3 Jan. 46

OHLENDORF: I place the figure at an average of about two to three SD experts per Einsatzkommando.

HERR BABEL: I should like to know the total strength of the SS. Do you know anything about that?

OHLENDORF: No, I have no idea at all.

HERR BABEL: No idea at all. Did any units of the Waffen-SS and other subordinate SS groups in any way participate in the Einsatzgruppen?

OHLENDORF: As I said this morning, in each Einsatzgruppe there was, or rather there should have been, one company of Waffen-SS.

HERR BABEL: One company. And what, at that time, was the exact strength of one company?

OHLENDORF: I do not know about the Waffen-SS serving with the other Einsatzgruppen, but I estimate that my particular group employed approximately 100 men of the Waffen-SS.

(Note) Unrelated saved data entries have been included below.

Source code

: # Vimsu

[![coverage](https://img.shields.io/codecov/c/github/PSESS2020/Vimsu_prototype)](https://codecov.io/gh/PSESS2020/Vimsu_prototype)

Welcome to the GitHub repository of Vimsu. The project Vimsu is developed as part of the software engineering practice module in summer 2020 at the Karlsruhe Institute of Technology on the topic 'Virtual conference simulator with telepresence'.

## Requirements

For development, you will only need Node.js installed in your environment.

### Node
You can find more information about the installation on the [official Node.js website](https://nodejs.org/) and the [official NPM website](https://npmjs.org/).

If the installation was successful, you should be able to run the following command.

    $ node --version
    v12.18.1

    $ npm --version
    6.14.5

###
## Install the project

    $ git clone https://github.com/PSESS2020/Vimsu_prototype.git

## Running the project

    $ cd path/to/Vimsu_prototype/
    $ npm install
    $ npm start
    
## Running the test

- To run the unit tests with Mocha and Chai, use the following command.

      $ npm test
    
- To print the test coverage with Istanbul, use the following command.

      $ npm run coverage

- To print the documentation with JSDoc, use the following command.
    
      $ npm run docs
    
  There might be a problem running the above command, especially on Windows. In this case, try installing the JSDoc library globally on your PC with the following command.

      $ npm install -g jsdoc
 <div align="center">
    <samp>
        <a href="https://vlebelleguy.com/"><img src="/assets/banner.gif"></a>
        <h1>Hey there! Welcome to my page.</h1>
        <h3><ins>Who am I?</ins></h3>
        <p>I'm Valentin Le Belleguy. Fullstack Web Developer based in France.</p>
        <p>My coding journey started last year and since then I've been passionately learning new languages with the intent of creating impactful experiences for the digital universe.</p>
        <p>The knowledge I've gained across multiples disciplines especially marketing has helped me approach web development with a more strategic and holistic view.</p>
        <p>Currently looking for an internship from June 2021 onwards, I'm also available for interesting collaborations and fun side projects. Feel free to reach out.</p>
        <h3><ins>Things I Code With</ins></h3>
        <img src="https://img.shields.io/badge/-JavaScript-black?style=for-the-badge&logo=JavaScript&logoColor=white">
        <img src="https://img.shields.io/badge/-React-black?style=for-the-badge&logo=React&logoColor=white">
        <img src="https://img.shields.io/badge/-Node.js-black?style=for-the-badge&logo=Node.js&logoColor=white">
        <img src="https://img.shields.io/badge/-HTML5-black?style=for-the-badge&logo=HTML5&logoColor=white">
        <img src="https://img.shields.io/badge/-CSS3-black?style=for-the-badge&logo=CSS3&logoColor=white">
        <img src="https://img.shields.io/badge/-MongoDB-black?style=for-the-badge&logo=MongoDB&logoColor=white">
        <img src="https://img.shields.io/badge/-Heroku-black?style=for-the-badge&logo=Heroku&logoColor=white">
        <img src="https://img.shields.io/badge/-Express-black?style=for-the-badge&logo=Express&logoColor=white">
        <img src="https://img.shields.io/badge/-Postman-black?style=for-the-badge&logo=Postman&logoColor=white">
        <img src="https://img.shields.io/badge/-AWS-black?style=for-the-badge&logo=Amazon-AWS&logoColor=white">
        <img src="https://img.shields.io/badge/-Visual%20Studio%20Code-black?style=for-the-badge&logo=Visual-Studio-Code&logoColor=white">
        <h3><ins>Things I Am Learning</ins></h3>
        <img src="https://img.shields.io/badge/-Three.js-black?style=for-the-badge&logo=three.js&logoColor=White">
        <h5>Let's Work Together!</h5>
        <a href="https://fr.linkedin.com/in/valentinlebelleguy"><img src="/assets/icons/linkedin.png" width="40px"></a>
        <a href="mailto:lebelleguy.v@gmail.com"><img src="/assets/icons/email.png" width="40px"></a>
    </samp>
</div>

HERR BABEL: Were Death's-Head Units (Totenkopf Verbände) also employed?

OHLENDORF: No.

HERR BABEL: Was the Adolf Hitler Bodyguard (Leibstandarte Adolf Hitler) employed in any fashion?

OHLENDORF: That was purely a matter of chance. I cannot name a single formation from which these Waffen-SS had been taken.

HERR BABEL: Another question that was touched upon this morning: When was the SD created and what, at first, were its duties?

OHLENDORF: As far as I know, the SD was created in 1932.

HERR BABEL: And what were its duties at that time?

OHLENDORF: It constituted, so to speak, the Intelligence Corps of the Party. They were supposed to give information about Party opponents and, if necessary, to thwart them.

HERR BABEL: Did these duties change in the course of time, and, if so, when?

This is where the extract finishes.